**EXERCISE AIM:** Copy the lines below exactly, starting with the first and finishing with the one holding "them in order to"; do not copy the pictures.

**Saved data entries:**
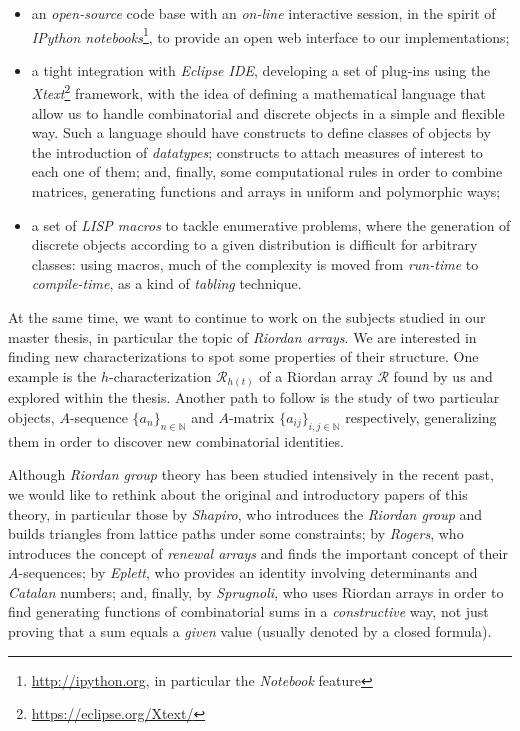 \begin{itemize} 

    \item an \emph{open-source} code base with an \emph{on-line} interactive
    session, in the spirit of \emph{IPython
    notebooks}\footnote{\url{http://ipython.org}, in particular the
    \emph{Notebook} feature}, to provide an open web interface to our
    implementations; 

    \item a tight integration with \emph{Eclipse IDE}, developing a set of
    plug-ins using the \emph{Xtext}\footnote{\url{https://eclipse.org/Xtext/}}
    framework, with the idea of defining a mathematical language that allow us to
    handle combinatorial and discrete objects in a simple and flexible way. Such
    a language should have constructs to define classes of objects by the
    introduction of \emph{datatypes}; constructs to attach measures of interest
    to each one of them; and, finally, some computational rules in order to
    combine matrices, generating functions and arrays in uniform and
    polymorphic ways; 

    \item a set of \emph{LISP macros} to tackle enumerative problems, where the
    generation of discrete objects according to a given distribution is
    difficult for arbitrary classes: using macros, much of the complexity is
    moved from \emph{run-time} to \emph{compile-time}, as a kind of
    \emph{tabling} technique.

\end{itemize}

At the same time, we want to continue to work on the subjects studied in our
master thesis, in particular the topic of \emph{Riordan arrays}. We are
interested in finding new characterizations to spot some properties of their
structure. One example is the $h$-characterization $\mathcal{R}_{h(t)}$ of a
Riordan array $\mathcal{R}$ found by us and explored within the thesis.
Another path to follow is the study of two particular objects, $A$-sequence
$\lbrace a_{n}\rbrace_{n\in\mathbb{N}}$ and $A$-matrix $\lbrace
a_{ij}\rbrace_{i,j\in\mathbb{N}}$ respectively, generalizing them in order to
discover new combinatorial identities.%

Although \emph{Riordan group} theory has been studied intensively in the recent past, we would
like to rethink about the original and introductory papers of this theory, in
particular those by \emph{Shapiro}, who introduces the \emph{Riordan group} and
builds triangles from lattice paths under some constraints; by \emph{Rogers},
who introduces the concept of \emph{renewal arrays} and finds the important
concept of their $A$-sequences; by \emph{Eplett}, who provides an identity
involving determinants and \emph{Catalan} numbers; and, finally, by
\emph{Sprugnoli}, who uses Riordan arrays in order to find generating
functions of combinatorial sums in a \emph{constructive} way, not just proving
that a sum equals a \emph{given} value (usually denoted by a closed formula). 

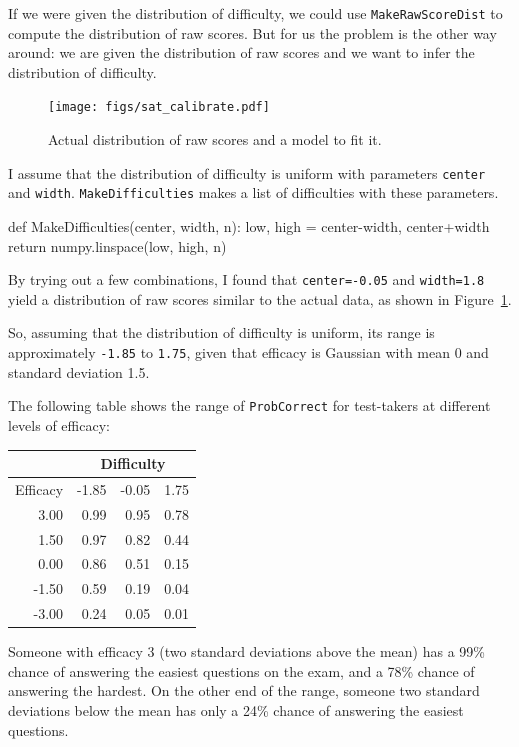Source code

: \documentclass[12pt]{book}
\theoremstyle{exercise}
\begin{document}
If we were given the distribution of difficulty, we could use
\verb"MakeRawScoreDist" to compute the distribution of raw scores.
But for us the problem is the other way around: we are given the
distribution of raw scores and we want to infer the distribution of
difficulty.

\begin{figure}
\centerline{\texttt{[image: figs/sat\_calibrate.pdf]}}
\caption{Actual distribution of raw scores and a model to fit it.}
\label{fig.satcalibrate}
\end{figure}

I assume that the distribution of difficulty is uniform with
parameters {\tt center} and {\tt width}.  {\tt MakeDifficulties}
makes a list of difficulties with these parameters.

\begin{code}
def MakeDifficulties(center, width, n):
    low, high = center-width, center+width
    return numpy.linspace(low, high, n)
\end{code}

By trying out a few combinations, I found that
{\tt center=-0.05} and {\tt width=1.8} yield a distribution
of raw scores similar to the actual data, as shown in
Figure~\ref{fig.satcalibrate}.

So, assuming that the distribution of difficulty is uniform,
its range is approximately
{\tt -1.85} to {\tt 1.75}, given that
efficacy is Gaussian with mean 0 and standard deviation 1.5.

The following table shows the range of {\tt ProbCorrect} for
test-takers at different levels of efficacy:

\begin{tabular}{|r|r|r|r|}
\hline
           & \multicolumn{3}{|c|}{Difficulty} \\
\hline
Efficacy   & -1.85   &   -0.05   &      1.75  \\
\hline
3.00 &  0.99 &  0.95 &  0.78   \\
1.50 &  0.97 &  0.82 &  0.44   \\
0.00 &  0.86 &  0.51 &  0.15   \\
-1.50 &  0.59 &  0.19 &  0.04   \\
-3.00 &  0.24 &  0.05 &  0.01   \\
\hline
\end{tabular}

Someone with efficacy 3 (two standard deviations above
the mean) has a 99\% chance of answering the easiest questions on
the exam, and a 78\% chance of answering the hardest.  On the other
end of the range, someone two standard deviations below the mean
has only a 24\% chance of answering the easiest questions.
\end{document}
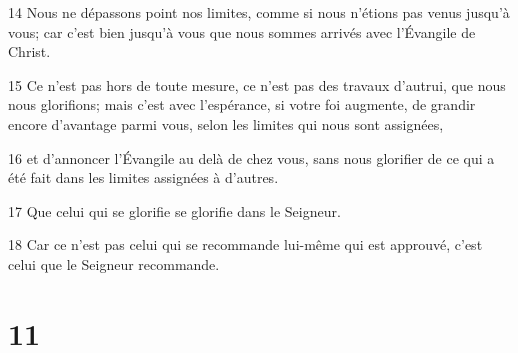 \par 14 Nous ne dépassons point nos limites, comme si nous n'étions pas venus jusqu'à vous; car c'est bien jusqu'à vous que nous sommes arrivés avec l'Évangile de Christ.
\par 15 Ce n'est pas hors de toute mesure, ce n'est pas des travaux d'autrui, que nous nous glorifions; mais c'est avec l'espérance, si votre foi augmente, de grandir encore d'avantage parmi vous, selon les limites qui nous sont assignées,
\par 16 et d'annoncer l'Évangile au delà de chez vous, sans nous glorifier de ce qui a été fait dans les limites assignées à d'autres.
\par 17 Que celui qui se glorifie se glorifie dans le Seigneur.
\par 18 Car ce n'est pas celui qui se recommande lui-même qui est approuvé, c'est celui que le Seigneur recommande.

\chapter{11}

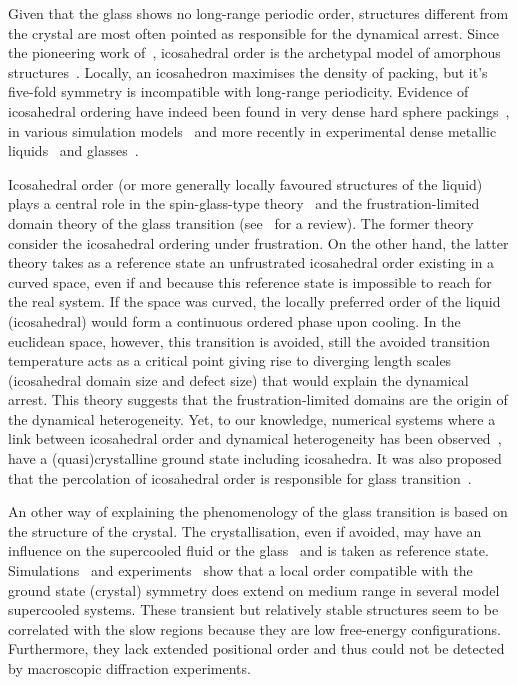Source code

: Given that the glass shows no long-range periodic order, structures different from the crystal are most often pointed as responsible for the dynamical arrest. Since the pioneering work of~\citet{Frank1952}, icosahedral order is the archetypal model of amorphous structures~\citep{Spaepen2000}. Locally, an icosahedron maximises the density of packing, but it's five-fold symmetry is incompatible with long-range periodicity. Evidence of icosahedral ordering have indeed been found in very dense hard sphere packings~\citep{Bernal1960, Clarke1993, Malshe2011}, in various simulation models~\citep{steinhardt1983boo, Tomida1995, Doye2003, Coslovich2007, Pedersen2010, Coslovich2011} and more recently in experimental dense metallic liquids~\citep{Reichert2000, Celino2007} and glasses~\citep{Luo2004, Wang2011}.

Icosahedral order (or more generally locally favoured structures of the liquid) plays a central role in the spin-glass-type theory~\cite{steinhardt1983boo} and the frustration-limited domain theory of the glass transition (see~\citep{tarjus2005fba} for a review). The former theory consider the icosahedral ordering under frustration. On the other hand, the latter theory takes as a reference state an unfrustrated icosahedral order existing in a curved space, even if and because this reference state is impossible to reach for the real system. If the space was curved, the locally preferred order of the liquid (icosahedral) would form a continuous ordered phase upon cooling. In the  euclidean space, however, this transition is avoided, still the avoided transition temperature acts as a critical point giving rise to diverging length scales (icosahedral domain size and defect size) that would explain the dynamical arrest. This theory suggests that the frustration-limited domains are the origin of the dynamical heterogeneity. Yet, to our knowledge, numerical systems where a link between icosahedral order and dynamical heterogeneity has been observed~\citep{Dzugutov2002, Doye2003, Coslovich2007, Pedersen2010, Coslovich2011}, have a (quasi)crystalline ground state including icosahedra. It was also proposed that the percolation of icosahedral order is responsible for glass transition~\cite{Tomida1995}.  

An other way of explaining the phenomenology of the glass transition is based on the structure of the crystal. The crystallisation, even if avoided, may have an influence on the supercooled fluid or the glass~\citep{TanakaGJPCM, Cavagna2003} and is taken as reference state. Simulations~\cite{ShintaniNP,kawasaki2007cbd, Kawasaki2010,tanaka2010critical, Pedersen2010, Coslovich2011} and experiments~\citep{watanabe2008} show that a local order compatible with the ground state (crystal) symmetry does extend on medium range in several model supercooled systems. These transient but relatively stable structures seem to be correlated with the slow regions because they are low free-energy configurations. Furthermore, they lack extended positional order and thus could not be detected by macroscopic diffraction experiments.

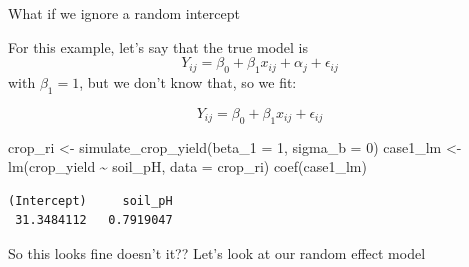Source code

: \documentclass[
  ignorenonframetext,
  aspectratio=169,
]{beamer}
\newenvironment{Shaded}{\begin{snugshade}}{\end{snugshade}}
\newcommand{\AttributeTok}[1]{\textcolor[rgb]{0.40,0.45,0.13}{#1}}
\newcommand{\DecValTok}[1]{\textcolor[rgb]{0.68,0.00,0.00}{#1}}
\newcommand{\FunctionTok}[1]{\textcolor[rgb]{0.28,0.35,0.67}{#1}}
\newcommand{\NormalTok}[1]{\textcolor[rgb]{0.00,0.23,0.31}{#1}}
\newcommand{\OtherTok}[1]{\textcolor[rgb]{0.00,0.23,0.31}{#1}}
\newcommand{\SpecialCharTok}[1]{\textcolor[rgb]{0.37,0.37,0.37}{#1}}
\begin{document}
\begin{frame}[fragile]{What if we ignore a random intercept}
\label{what-if-we-ignore-a-random-intercept}
\center

For this example, let's say that the true model is\\
\[Y_{ij} = \beta_0 + \beta_1 x_{ij} + \alpha_j + \epsilon_{ij}\] with
\(\beta_1 = 1\), but we don't know that, so we fit:

\[Y_{ij} = \beta_0 + \beta_1 x_{ij} + \epsilon_{ij}\]

\begin{Shaded}
\begin{Highlighting}[]
\NormalTok{crop\_ri }\OtherTok{\textless{}{-}} \FunctionTok{simulate\_crop\_yield}\NormalTok{(}\AttributeTok{beta\_1 =} \DecValTok{1}\NormalTok{, }\AttributeTok{sigma\_b =} \DecValTok{0}\NormalTok{)}
\NormalTok{case1\_lm }\OtherTok{\textless{}{-}} \FunctionTok{lm}\NormalTok{(crop\_yield }\SpecialCharTok{\textasciitilde{}}\NormalTok{ soil\_pH, }\AttributeTok{data =}\NormalTok{ crop\_ri)}
\FunctionTok{coef}\NormalTok{(case1\_lm)}
\end{Highlighting}
\end{Shaded}

\begin{verbatim}
(Intercept)     soil_pH 
 31.3484112   0.7919047 
\end{verbatim}

\pause

\begin{center}
So this looks fine doesn't it?? Let's look at our random effect model
\end{center}
\end{frame}
\end{document}
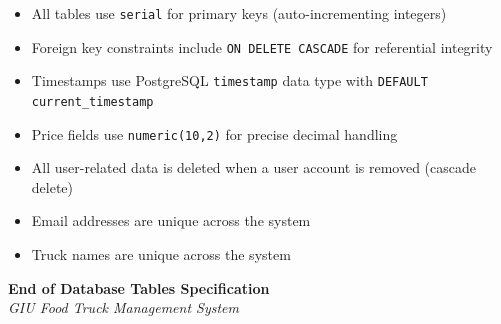 \documentclass[11pt]{article}
\begin{document}
\begin{tcolorbox}[colback=lightgray, colframe=darkgray, boxrule=1pt, arc=2mm, left=3mm]
\begin{itemize}[leftmargin=1cm]
    \item All tables use \texttt{serial} for primary keys (auto-incrementing integers)
    \item Foreign key constraints include \texttt{ON DELETE CASCADE} for referential integrity
    \item Timestamps use PostgreSQL \texttt{timestamp} data type with \texttt{DEFAULT current\_timestamp}
    \item Price fields use \texttt{numeric(10,2)} for precise decimal handling
    \item All user-related data is deleted when a user account is removed (cascade delete)
    \item Email addresses are unique across the system
    \item Truck names are unique across the system
\end{itemize}
\end{tcolorbox}

\vspace{0.5cm}

\begin{center}
\begin{tcolorbox}[colback=primaryblue!10, colframe=primaryblue, boxrule=1.5pt, arc=3mm, width=0.9\textwidth]
\centering
\large\textbf{\color{darkgray}End of Database Tables Specification}\\
\vspace{0.2cm}
\normalsize\textit{GIU Food Truck Management System}
\end{tcolorbox}
\end{center}
\end{document}
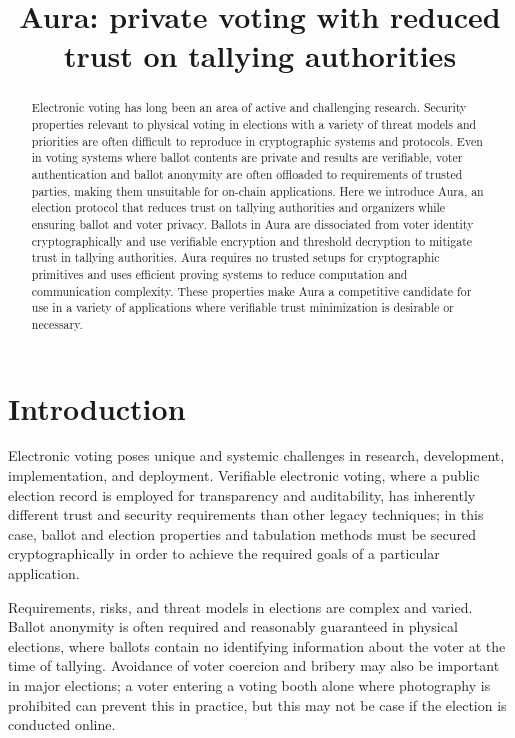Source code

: \documentclass{llncs}
\begin{document}
\title{Aura: private voting with reduced trust on tallying authorities}
\author{}
\institute{}
\maketitle

\begin{abstract}
	Electronic voting has long been an area of active and challenging research.
	Security properties relevant to physical voting in elections with a variety of threat models and priorities are often difficult to reproduce in cryptographic systems and protocols.
    Even in voting systems where ballot contents are private and results are verifiable, voter authentication and ballot anonymity are often offloaded to requirements of trusted parties, making them unsuitable for on-chain applications.
	Here we introduce Aura, an election protocol that reduces trust on tallying authorities and organizers while ensuring ballot and voter privacy.
	Ballots in Aura are dissociated from voter identity cryptographically and use verifiable encryption and threshold decryption to mitigate trust in tallying authorities.
    Aura requires no trusted setups for cryptographic primitives and uses efficient proving systems to reduce computation and communication complexity.
	These properties make Aura a competitive candidate for use in a variety of applications where verifiable trust minimization is desirable or necessary.
\end{abstract}


\section{Introduction}

Electronic voting poses unique and systemic challenges in research, development, implementation, and deployment.
Verifiable electronic voting, where a public election record is employed for transparency and auditability, has inherently different trust and security requirements than other legacy techniques; in this case, ballot and election properties and tabulation methods must be secured cryptographically in order to achieve the required goals of a particular application.

Requirements, risks, and threat models in elections are complex and varied.
Ballot anonymity is often required and reasonably guaranteed in physical elections, where ballots contain no identifying information about the voter at the time of tallying.
Avoidance of voter coercion and bribery may also be important in major elections; a voter entering a voting booth alone where photography is prohibited can prevent this in practice, but this may not be case if the election is conducted online.
\end{document}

**TASK RESULT:**
 \begin{itemize} 

    \item an \emph{open-source} code base with an \emph{on-line} interactive
    session, in the spirit of \emph{IPython
    notebooks}\footnote{\url{http://ipython.org}, in particular the
    \emph{Notebook} feature}, to provide an open web interface to our
    implementations; 

    \item a tight integration with \emph{Eclipse IDE}, developing a set of
    plug-ins using the \emph{Xtext}\footnote{\url{https://eclipse.org/Xtext/}}
    framework, with the idea of defining a mathematical language that allow us to
    handle combinatorial and discrete objects in a simple and flexible way. Such
    a language should have constructs to define classes of objects by the
    introduction of \emph{datatypes}; constructs to attach measures of interest
    to each one of them; and, finally, some computational rules in order to
    combine matrices, generating functions and arrays in uniform and
    polymorphic ways; 

    \item a set of \emph{LISP macros} to tackle enumerative problems, where the
    generation of discrete objects according to a given distribution is
    difficult for arbitrary classes: using macros, much of the complexity is
    moved from \emph{run-time} to \emph{compile-time}, as a kind of
    \emph{tabling} technique.

\end{itemize}

At the same time, we want to continue to work on the subjects studied in our
master thesis, in particular the topic of \emph{Riordan arrays}. We are
interested in finding new characterizations to spot some properties of their
structure. One example is the $h$-characterization $\mathcal{R}_{h(t)}$ of a
Riordan array $\mathcal{R}$ found by us and explored within the thesis.
Another path to follow is the study of two particular objects, $A$-sequence
$\lbrace a_{n}\rbrace_{n\in\mathbb{N}}$ and $A$-matrix $\lbrace
a_{ij}\rbrace_{i,j\in\mathbb{N}}$ respectively, generalizing them in order to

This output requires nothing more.